For the synthetic dataset, the authors learn a smooth “true” reward function for each domain using a GP $f: \mathcal{G} \rightarrow \mathbb{R}$. gpytorch requires tensor objects so we use the precomputed aggregated node feature tensor as input: $f(\bar{h}): \mathbb{R}^{N \times d} \rightarrow \mathbb{R}$.

  • Use a GP prior $f \sim \text{GP}(0, k_\text{GNN})$
  • Learn posterior GP with 5 graphs from a particular domain $(G_i, y_i)_{i \leq 5} \in \mathcal{G}_{p,N}$, where $y_i$ are randomly sampled from $N(0,1)$
  • Sample from smooth posterior GP to get $f(G_i)$

The final dataset is then $\mathcal{D}_{p,N} = \{(G_i, f(G_i))|\mathcal{G}_{p,N} \}$

Learn GP posterior and reward for each graph domain

from gp import GNTK, GP_reward

RESAMPLE = False

if RESAMPLE:
    # learn GP posterior and sample reward for dataset
    for domain in graphs.keys():
        # get 5 samples from domain
        train_x = torch.concat(
            [g.hbar.unsqueeze(0) for g in graphs[domain][:5]]
        ).flatten(1)
        train_y = torch.normal(torch.tensor([0.0]*5), torch.tensor([1.0]*5))

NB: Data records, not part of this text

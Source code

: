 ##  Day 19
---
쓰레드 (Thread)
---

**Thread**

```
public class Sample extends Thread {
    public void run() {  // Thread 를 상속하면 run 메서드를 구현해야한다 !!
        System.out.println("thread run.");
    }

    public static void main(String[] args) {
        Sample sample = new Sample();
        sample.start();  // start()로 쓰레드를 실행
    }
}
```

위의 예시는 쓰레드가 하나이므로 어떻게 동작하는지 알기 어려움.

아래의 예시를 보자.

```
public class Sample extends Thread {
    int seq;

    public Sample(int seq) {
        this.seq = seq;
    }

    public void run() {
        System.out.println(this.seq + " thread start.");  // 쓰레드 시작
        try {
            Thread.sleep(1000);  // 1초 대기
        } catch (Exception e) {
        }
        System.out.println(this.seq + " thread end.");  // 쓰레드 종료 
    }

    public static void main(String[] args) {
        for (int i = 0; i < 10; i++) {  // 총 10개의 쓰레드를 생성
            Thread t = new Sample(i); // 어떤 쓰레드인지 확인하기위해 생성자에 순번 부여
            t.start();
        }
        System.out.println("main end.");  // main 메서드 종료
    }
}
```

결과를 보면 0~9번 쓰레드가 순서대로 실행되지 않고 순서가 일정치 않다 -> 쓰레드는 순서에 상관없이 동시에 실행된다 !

        # initialize likelihood and model
        likelihood = gpytorch.likelihoods.GaussianLikelihood()
        gp = GP_reward(
            train_x, train_y, likelihood, 
            model.batchNTK, x_shape=(domain[1], 5)
        )
        
        # set to train
        gp.train()
        likelihood.train()

        # init optimizer and loss
        optimizer = torch.optim.Adam(gp.parameters(), lr=0.1)
        mll = gpytorch.mlls.ExactMarginalLogLikelihood(likelihood, gp)

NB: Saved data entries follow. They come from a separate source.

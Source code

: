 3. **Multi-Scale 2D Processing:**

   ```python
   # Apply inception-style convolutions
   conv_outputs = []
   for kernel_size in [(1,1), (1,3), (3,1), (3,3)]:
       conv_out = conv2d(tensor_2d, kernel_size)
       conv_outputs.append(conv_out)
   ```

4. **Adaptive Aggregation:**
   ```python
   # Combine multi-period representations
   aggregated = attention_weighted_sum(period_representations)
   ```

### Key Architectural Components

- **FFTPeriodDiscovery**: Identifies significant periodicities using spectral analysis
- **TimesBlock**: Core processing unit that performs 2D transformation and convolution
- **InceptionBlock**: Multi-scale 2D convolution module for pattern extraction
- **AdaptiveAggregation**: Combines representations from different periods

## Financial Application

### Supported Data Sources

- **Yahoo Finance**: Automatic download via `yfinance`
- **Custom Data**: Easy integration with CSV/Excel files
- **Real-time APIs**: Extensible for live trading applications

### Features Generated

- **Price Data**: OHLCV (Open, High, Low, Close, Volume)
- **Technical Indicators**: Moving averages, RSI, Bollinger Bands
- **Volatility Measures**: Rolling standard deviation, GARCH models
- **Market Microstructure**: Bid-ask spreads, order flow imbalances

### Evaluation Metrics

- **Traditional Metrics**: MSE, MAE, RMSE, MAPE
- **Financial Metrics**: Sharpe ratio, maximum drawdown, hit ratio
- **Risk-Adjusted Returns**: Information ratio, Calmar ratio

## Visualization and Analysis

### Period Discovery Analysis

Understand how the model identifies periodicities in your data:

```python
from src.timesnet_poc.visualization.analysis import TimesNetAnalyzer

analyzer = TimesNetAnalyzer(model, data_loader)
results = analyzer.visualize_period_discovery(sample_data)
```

        print(f"fitting GP for domain G{domain} ", end="")
        for i in range(100):
            optimizer.zero_grad()
            output = gp(train_x)
            loss = -mll(output, train_y)
            loss.backward()
            optimizer.step()
            if i%10==0: print(".",end="")

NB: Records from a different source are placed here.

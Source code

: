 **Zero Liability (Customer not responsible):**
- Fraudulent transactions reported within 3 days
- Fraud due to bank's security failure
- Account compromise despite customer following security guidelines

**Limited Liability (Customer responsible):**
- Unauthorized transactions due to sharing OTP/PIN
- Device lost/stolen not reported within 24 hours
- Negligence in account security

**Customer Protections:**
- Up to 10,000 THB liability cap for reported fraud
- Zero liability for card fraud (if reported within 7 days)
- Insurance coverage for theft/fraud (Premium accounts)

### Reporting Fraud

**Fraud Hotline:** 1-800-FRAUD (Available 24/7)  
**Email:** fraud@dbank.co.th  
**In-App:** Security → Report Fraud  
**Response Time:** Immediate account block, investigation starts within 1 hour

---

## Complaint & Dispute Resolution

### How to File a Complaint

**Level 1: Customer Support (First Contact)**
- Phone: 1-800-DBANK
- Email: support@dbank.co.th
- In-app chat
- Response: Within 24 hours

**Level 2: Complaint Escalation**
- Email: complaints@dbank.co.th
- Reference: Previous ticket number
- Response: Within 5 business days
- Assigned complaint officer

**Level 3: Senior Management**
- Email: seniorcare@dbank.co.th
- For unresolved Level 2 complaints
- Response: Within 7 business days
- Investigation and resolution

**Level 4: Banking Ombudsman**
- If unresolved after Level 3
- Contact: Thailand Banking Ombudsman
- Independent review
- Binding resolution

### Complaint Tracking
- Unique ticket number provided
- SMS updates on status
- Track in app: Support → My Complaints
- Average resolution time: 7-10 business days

        # predict all graphs in domain
        gp.eval()
        test_x = torch.concat(
            [g.hbar.unsqueeze(0) for g in graphs[domain]]
        ).flatten(1)
        preds = gp(test_x).mean

        # update dataset
        print(" updating graphs")
        for g, y in zip(graphs[domain], preds):
            g.y = y
            
    # save updated dataset
    pickle.dump(graphs, open("../data/graphs.pkl", "wb"))
else:
    # load precomputed dataset with GP reward
    graphs = pickle.load(open("../data/graphs.pkl","rb"))

GNN-UCB

Background

The authors propose to use the Graph-NTK to balance exploitation, i.e. training of GNN, and exploration of arms, i.e. acquiring new samples $(G_i, y_i)$. In the lazy (overparameterized) regime, neural networks are essentially gaussian processes, which allows one to quantify the upper confidence bound (UCB) of a GNN with the NTK. For simplicity and understanding we will only implement a variant of NeuralUCB, GNN-UCB.

  • $\text{UCB}(G; \mu, \sigma) = \mu(G) + \beta_t\sigma(G)$ is the acquisition function
  • $\mu \triangleq f_\text{GNN}$ is straightforward, now how to quantify $\sigma$?
  • recall GP posteriors admit a closed form for $k’ = k(x^*, x^*) - k^\top_{X,x^*}(K_{XX}+\sigma^2I)^{-1}k_{X,x^*}$

Brief overview of linear / kernelized bandits and Linear-UCB for understanding. Please refer to section 4. on regret analysis in the NeuralUCB paper, the original LinUCB paper, or a lecture on linear bandits for in-depth background.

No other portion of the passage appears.